Actually having that same argument with people I know personally, IRL. I disagree, at least with respect to the UK (I can quite believe it works differently in the US, which is so different in so many ways, not least because of the vastly lower population density overall and the fact that it isn't dominated by one major city where all the jobs are and most of the wealth is).
The issue of housing shortages is far more complicated than that.
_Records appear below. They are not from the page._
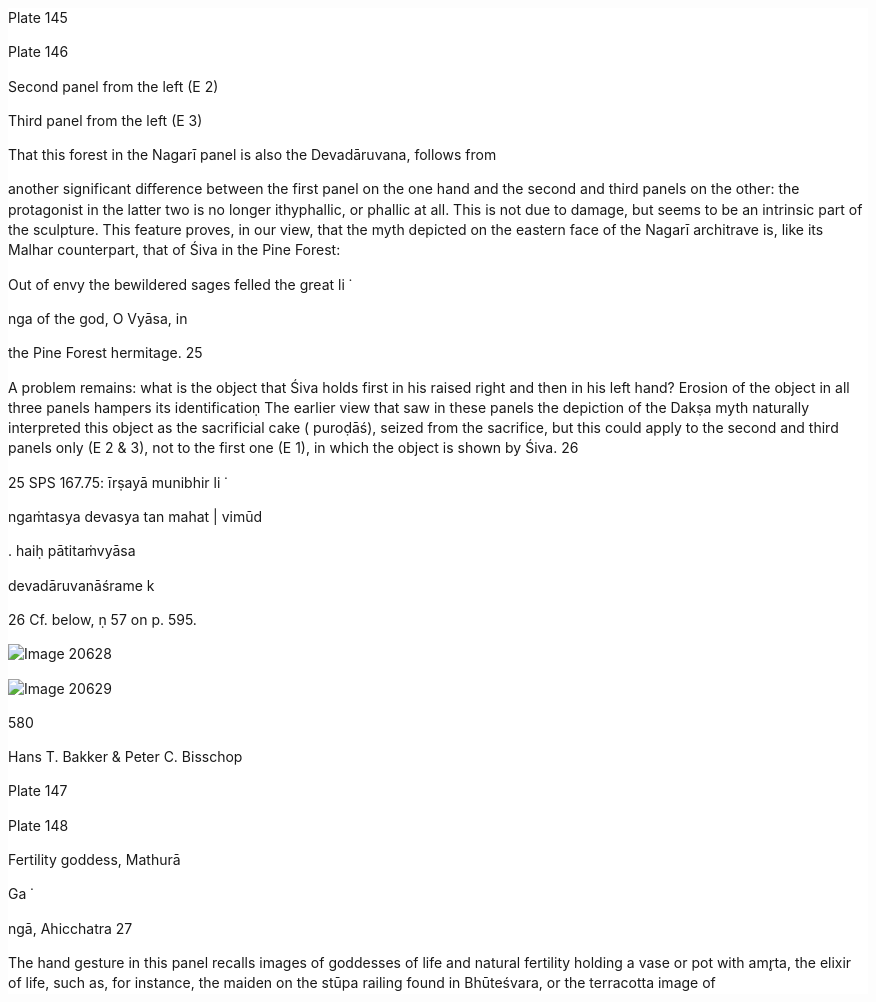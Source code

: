 Plate 145

Plate 146

Second panel from the left \(E 2\)

Third panel from the left \(E 3\)

That this forest in the Nagarī panel is also the Devadāruvana, follows from

another significant difference between the first panel on the one hand and the second and third panels on the other: the protagonist in the latter two is no longer ithyphallic, or phallic at all. This is not due to damage, but seems to be an intrinsic part of the sculpture. This feature proves, in our view, that the myth depicted on the eastern face of the Nagarī architrave is, like its Malhar counterpart, that of Śiva in the Pine Forest:

Out of envy the bewildered sages felled the great li ˙

nga  of the god, O Vyāsa, in

the Pine Forest hermitage. 25

A problem remains: what is the object that Śiva holds first in his raised right and then in his left hand? Erosion of the object in all three panels hampers its identificatioṇ The earlier view that saw in these panels the depiction of the Dakṣa myth naturally interpreted this object as the sacrificial cake \( puroḍāś\), seized from the sacrifice, but this could apply to the second and third panels only \(E 2 & 3\), not to the first one \(E 1\), in which the object is shown by Śiva. 26

25 SPS 167.75: īrṣayā munibhir li ˙

ngaṁtasya devasya tan mahat | vimūd

. haiḥ pātitaṁvyāsa

devadāruvanāśrame  k

26 Cf. below, ṇ 57 on p. 595. 



![Image 20628](images/008615.png)

![Image 20629](images/008595.png)

580

Hans T. Bakker & Peter C. Bisschop

Plate 147

Plate 148

Fertility goddess, Mathurā

Ga ˙

ngā, Ahicchatra  27

The hand gesture in this panel recalls images of goddesses of life and natural fertility holding a vase or pot with amr̥ta, the elixir of life, such as, for instance, the maiden on the stūpa railing found in Bhūteśvara, or the terracotta image of
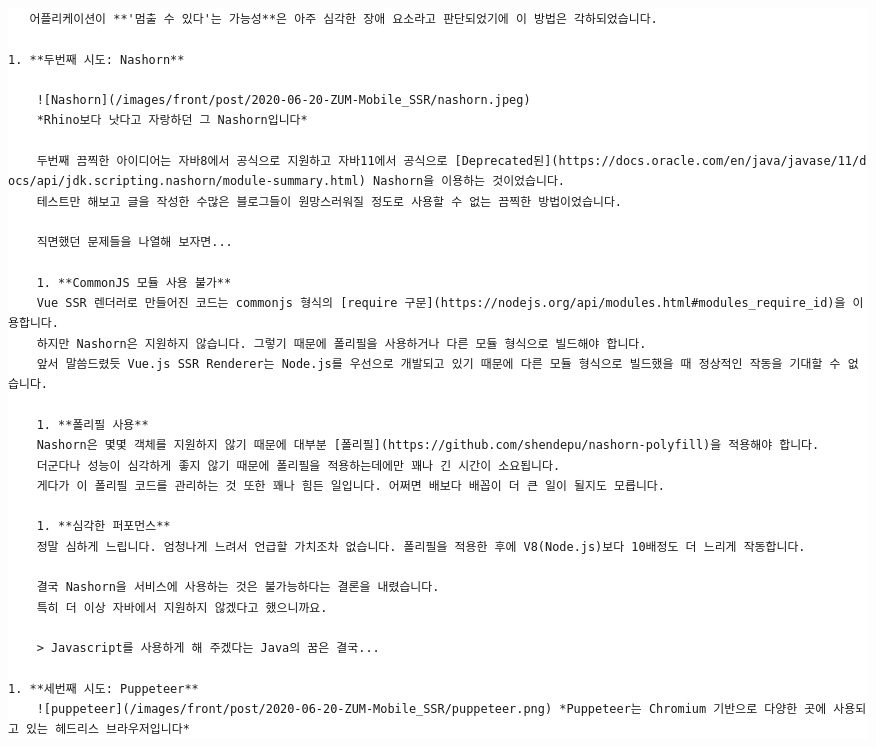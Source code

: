       어플리케이션이 **'멈출 수 있다'는 가능성**은 아주 심각한 장애 요소라고 판단되었기에 이 방법은 각하되었습니다.
                                                                                                                                                                                                                                                                                                                                                                                                                                                                                                                                                                                                                                                                                                                                                                                                                                                                                                                                                                                                                                                                                                                                                                                                                                                                                                                                                                                                                                                                                                                                                                                                                                                                                                                                                                                                                                                                                                                                                                                    
    1. **두번째 시도: Nashorn**  
    
        ![Nashorn](/images/front/post/2020-06-20-ZUM-Mobile_SSR/nashorn.jpeg)
        *Rhino보다 낫다고 자랑하던 그 Nashorn입니다*
        
        두번째 끔찍한 아이디어는 자바8에서 공식으로 지원하고 자바11에서 공식으로 [Deprecated된](https://docs.oracle.com/en/java/javase/11/docs/api/jdk.scripting.nashorn/module-summary.html) Nashorn을 이용하는 것이었습니다.
        테스트만 해보고 글을 작성한 수많은 블로그들이 원망스러워질 정도로 사용할 수 없는 끔찍한 방법이었습니다.   
          
        직면했던 문제들을 나열해 보자면...
        
        1. **CommonJS 모듈 사용 불가**  
        Vue SSR 렌더러로 만들어진 코드는 commonjs 형식의 [require 구문](https://nodejs.org/api/modules.html#modules_require_id)을 이용합니다.  
        하지만 Nashorn은 지원하지 않습니다. 그렇기 때문에 폴리필을 사용하거나 다른 모듈 형식으로 빌드해야 합니다. 
        앞서 말씀드렸듯 Vue.js SSR Renderer는 Node.js를 우선으로 개발되고 있기 때문에 다른 모듈 형식으로 빌드했을 때 정상적인 작동을 기대할 수 없습니다. 
        
        1. **폴리필 사용**  
        Nashorn은 몇몇 객체를 지원하지 않기 때문에 대부분 [폴리필](https://github.com/shendepu/nashorn-polyfill)을 적용해야 합니다.  
        더군다나 성능이 심각하게 좋지 않기 때문에 폴리필을 적용하는데에만 꽤나 긴 시간이 소요됩니다. 
        게다가 이 폴리필 코드를 관리하는 것 또한 꽤나 힘든 일입니다. 어쩌면 배보다 배꼽이 더 큰 일이 될지도 모릅니다.
        
        1. **심각한 퍼포먼스**  
        정말 심하게 느립니다. 엄청나게 느려서 언급할 가치조차 없습니다. 폴리필을 적용한 후에 V8(Node.js)보다 10배정도 더 느리게 작동합니다.
        
        결국 Nashorn을 서비스에 사용하는 것은 불가능하다는 결론을 내렸습니다.  
        특히 더 이상 자바에서 지원하지 않겠다고 했으니까요.
        
        > Javascript를 사용하게 해 주겠다는 Java의 꿈은 결국... 
    
    1. **세번째 시도: Puppeteer**  
        ![puppeteer](/images/front/post/2020-06-20-ZUM-Mobile_SSR/puppeteer.png) *Puppeteer는 Chromium 기반으로 다양한 곳에 사용되고 있는 헤드리스 브라우저입니다*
I mean, where I am there have been new multi-story blocks of flats go up on almost every side of me in the last few years (pretty much every bit of unused land is getting built on now), but housing remains horribly expensive.
Which seems consistent with the argument in this opinion piece.
The ‘yes in my back yard’ voices are getting louder, but housebuilding quality is more important than quantity, says writer and curator Phineas Harper
www.theguardian.com
I don't believe Starmer is right about housing, and it seems part of his horribly misjudged faith in 'deregulation' in general as the recipe for 'growth' (the favourite idea of those who want to pretend to help the poor while being terrified of annoying the rich), which seems very badly timed given we've only just had the results of the Grenfell inquiry (that catastrophe owed a huge amount to decades of right-wing fixation on 'removing red tape').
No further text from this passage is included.